::: Data section :::

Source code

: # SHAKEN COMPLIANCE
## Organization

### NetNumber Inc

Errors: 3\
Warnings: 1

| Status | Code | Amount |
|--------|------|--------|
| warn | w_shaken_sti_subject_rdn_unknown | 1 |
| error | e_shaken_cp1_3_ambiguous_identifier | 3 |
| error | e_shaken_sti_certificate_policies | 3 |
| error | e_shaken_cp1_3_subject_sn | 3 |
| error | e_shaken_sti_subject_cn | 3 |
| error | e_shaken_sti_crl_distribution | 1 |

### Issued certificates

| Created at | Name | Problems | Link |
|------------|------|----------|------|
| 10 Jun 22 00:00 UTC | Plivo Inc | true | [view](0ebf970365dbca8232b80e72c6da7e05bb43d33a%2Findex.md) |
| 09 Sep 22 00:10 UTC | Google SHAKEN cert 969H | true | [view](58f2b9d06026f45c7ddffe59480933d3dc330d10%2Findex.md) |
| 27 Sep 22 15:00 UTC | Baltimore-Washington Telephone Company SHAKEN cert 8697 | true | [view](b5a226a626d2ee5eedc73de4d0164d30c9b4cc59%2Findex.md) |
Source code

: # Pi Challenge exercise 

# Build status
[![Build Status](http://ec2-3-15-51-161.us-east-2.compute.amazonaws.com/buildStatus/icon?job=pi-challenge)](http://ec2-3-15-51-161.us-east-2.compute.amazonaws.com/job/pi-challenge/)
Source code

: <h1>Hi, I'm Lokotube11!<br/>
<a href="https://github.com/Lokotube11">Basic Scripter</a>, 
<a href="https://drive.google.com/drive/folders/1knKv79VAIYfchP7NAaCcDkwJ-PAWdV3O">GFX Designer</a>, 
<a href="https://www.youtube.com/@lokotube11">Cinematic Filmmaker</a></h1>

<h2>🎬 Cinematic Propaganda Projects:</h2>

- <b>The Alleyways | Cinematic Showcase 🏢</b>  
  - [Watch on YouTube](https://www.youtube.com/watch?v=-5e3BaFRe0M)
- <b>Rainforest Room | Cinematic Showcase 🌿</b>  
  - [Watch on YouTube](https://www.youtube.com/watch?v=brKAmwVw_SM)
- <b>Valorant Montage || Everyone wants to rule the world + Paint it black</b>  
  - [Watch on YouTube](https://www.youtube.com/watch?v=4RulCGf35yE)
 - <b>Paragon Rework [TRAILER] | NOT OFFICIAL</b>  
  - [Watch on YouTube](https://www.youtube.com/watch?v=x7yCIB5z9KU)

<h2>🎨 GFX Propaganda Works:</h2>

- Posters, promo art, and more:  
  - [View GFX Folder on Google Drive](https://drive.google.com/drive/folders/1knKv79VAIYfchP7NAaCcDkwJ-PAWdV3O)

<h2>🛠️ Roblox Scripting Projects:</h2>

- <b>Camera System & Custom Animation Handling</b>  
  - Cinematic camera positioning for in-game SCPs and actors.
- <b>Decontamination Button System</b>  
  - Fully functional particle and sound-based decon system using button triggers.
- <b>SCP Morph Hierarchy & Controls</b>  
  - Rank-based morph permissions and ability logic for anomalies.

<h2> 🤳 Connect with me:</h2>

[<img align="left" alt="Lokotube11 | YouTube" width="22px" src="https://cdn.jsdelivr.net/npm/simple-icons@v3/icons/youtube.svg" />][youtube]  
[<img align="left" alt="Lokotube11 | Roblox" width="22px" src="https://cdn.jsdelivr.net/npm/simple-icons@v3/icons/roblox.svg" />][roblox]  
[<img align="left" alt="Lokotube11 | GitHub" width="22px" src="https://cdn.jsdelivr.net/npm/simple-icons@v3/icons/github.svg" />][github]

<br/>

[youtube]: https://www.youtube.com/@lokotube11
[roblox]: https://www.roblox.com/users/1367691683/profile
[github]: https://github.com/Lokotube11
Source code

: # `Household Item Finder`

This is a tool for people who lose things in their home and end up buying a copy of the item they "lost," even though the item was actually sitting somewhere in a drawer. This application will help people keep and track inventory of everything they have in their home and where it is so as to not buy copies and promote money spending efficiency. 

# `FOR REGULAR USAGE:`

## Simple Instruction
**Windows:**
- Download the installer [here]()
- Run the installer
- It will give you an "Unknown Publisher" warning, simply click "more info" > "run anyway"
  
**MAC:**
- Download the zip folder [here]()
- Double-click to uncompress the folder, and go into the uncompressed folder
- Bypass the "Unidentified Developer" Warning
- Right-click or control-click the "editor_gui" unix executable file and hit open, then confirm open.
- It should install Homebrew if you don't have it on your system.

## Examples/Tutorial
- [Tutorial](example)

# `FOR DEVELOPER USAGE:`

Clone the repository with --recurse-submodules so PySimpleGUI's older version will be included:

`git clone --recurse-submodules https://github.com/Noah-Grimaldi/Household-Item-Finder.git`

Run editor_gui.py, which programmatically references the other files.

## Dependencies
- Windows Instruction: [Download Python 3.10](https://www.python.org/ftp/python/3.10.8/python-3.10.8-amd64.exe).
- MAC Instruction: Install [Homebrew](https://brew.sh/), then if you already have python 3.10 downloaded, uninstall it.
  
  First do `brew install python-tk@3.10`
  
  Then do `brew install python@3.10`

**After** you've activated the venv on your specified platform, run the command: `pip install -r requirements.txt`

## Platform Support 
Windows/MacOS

:::

Problem statement —
In the listing above, find the line holding "w_shaken_sti_subject_rdn_unknown | 1 |" and the line holding "Sep 22 00:10", then output those two lines and every line between them exactly.

Result of the exercise —
| warn | w_shaken_sti_subject_rdn_unknown | 1 |
| error | e_shaken_cp1_3_ambiguous_identifier | 3 |
| error | e_shaken_sti_certificate_policies | 3 |
| error | e_shaken_cp1_3_subject_sn | 3 |
| error | e_shaken_sti_subject_cn | 3 |
| error | e_shaken_sti_crl_distribution | 1 |

### Issued certificates

| Created at | Name | Problems | Link |
|------------|------|----------|------|
| 10 Jun 22 00:00 UTC | Plivo Inc | true | [view](0ebf970365dbca8232b80e72c6da7e05bb43d33a%2Findex.md) |
| 09 Sep 22 00:10 UTC | Google SHAKEN cert 969H | true | [view](58f2b9d06026f45c7ddffe59480933d3dc330d10%2Findex.md) |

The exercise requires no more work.